Extracted information:

┄┄┄┄┄┄┄┄┄┄┄┄┄┄┄┄┄┄┄┄

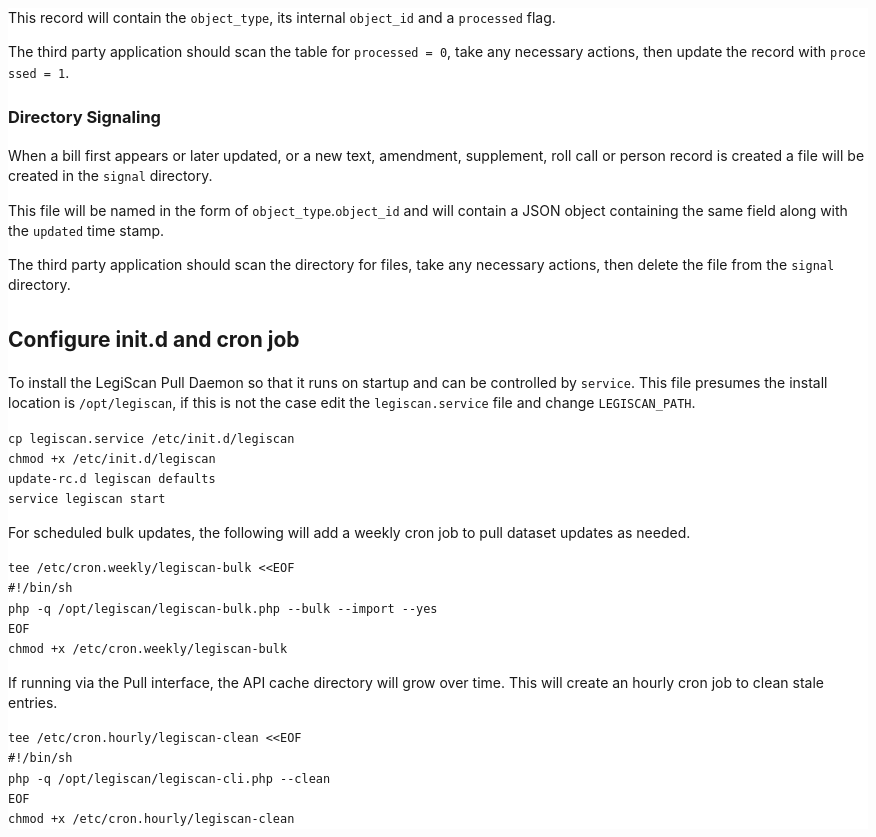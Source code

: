 This record will contain the `object_type`, its internal `object_id` and a
`processed` flag.

The third party application should scan the table for `processed = 0`, take
any necessary actions, then update the record with `processed = 1`.

### Directory Signaling
When a bill first appears or later updated, or a new text, amendment, supplement,
roll call or person record is created a file will be created in the `signal`
directory.

This file will be named in the form of `object_type`.`object_id` and will contain
a JSON object containing the same field along with the `updated` time stamp.

The third party application should scan the directory for files, take any
necessary actions, then delete the file from the `signal` directory.


## Configure init.d and cron job
To install the LegiScan Pull Daemon so that it runs on startup and can be
controlled by `service`. This file presumes the install location is `/opt/legiscan`,
if this is not the case edit the `legiscan.service` file and change `LEGISCAN_PATH`.

	cp legiscan.service /etc/init.d/legiscan
	chmod +x /etc/init.d/legiscan
	update-rc.d legiscan defaults
	service legiscan start

For scheduled bulk updates, the following will add a weekly cron job to pull 
dataset updates as needed.

	tee /etc/cron.weekly/legiscan-bulk <<EOF
	#!/bin/sh
	php -q /opt/legiscan/legiscan-bulk.php --bulk --import --yes
	EOF
	chmod +x /etc/cron.weekly/legiscan-bulk

If running via the Pull interface, the API cache directory will grow over time.
This will create an hourly cron job to clean stale entries.

	tee /etc/cron.hourly/legiscan-clean <<EOF
	#!/bin/sh
	php -q /opt/legiscan/legiscan-cli.php --clean
	EOF
	chmod +x /etc/cron.hourly/legiscan-clean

┄┄┄┄┄┄┄┄┄┄┄┄┄┄┄┄┄┄┄┄

Assignment: Transcribe the material above word for word; images do not belong in the copy.

Finished task:
Source code

: This record will contain the `object_type`, its internal `object_id` and a
`processed` flag.

The third party application should scan the table for `processed = 0`, take
any necessary actions, then update the record with `processed = 1`.

### Directory Signaling
When a bill first appears or later updated, or a new text, amendment, supplement,
roll call or person record is created a file will be created in the `signal`
directory.

This file will be named in the form of `object_type`.`object_id` and will contain
a JSON object containing the same field along with the `updated` time stamp.

The third party application should scan the directory for files, take any
necessary actions, then delete the file from the `signal` directory.


## Configure init.d and cron job
To install the LegiScan Pull Daemon so that it runs on startup and can be
controlled by `service`. This file presumes the install location is `/opt/legiscan`,
if this is not the case edit the `legiscan.service` file and change `LEGISCAN_PATH`.

	cp legiscan.service /etc/init.d/legiscan
	chmod +x /etc/init.d/legiscan
	update-rc.d legiscan defaults
	service legiscan start

For scheduled bulk updates, the following will add a weekly cron job to pull 
dataset updates as needed.

	tee /etc/cron.weekly/legiscan-bulk <<EOF
	#!/bin/sh
	php -q /opt/legiscan/legiscan-bulk.php --bulk --import --yes
	EOF
	chmod +x /etc/cron.weekly/legiscan-bulk

If running via the Pull interface, the API cache directory will grow over time.
This will create an hourly cron job to clean stale entries.

	tee /etc/cron.hourly/legiscan-clean <<EOF
	#!/bin/sh
	php -q /opt/legiscan/legiscan-cli.php --clean
	EOF
	chmod +x /etc/cron.hourly/legiscan-clean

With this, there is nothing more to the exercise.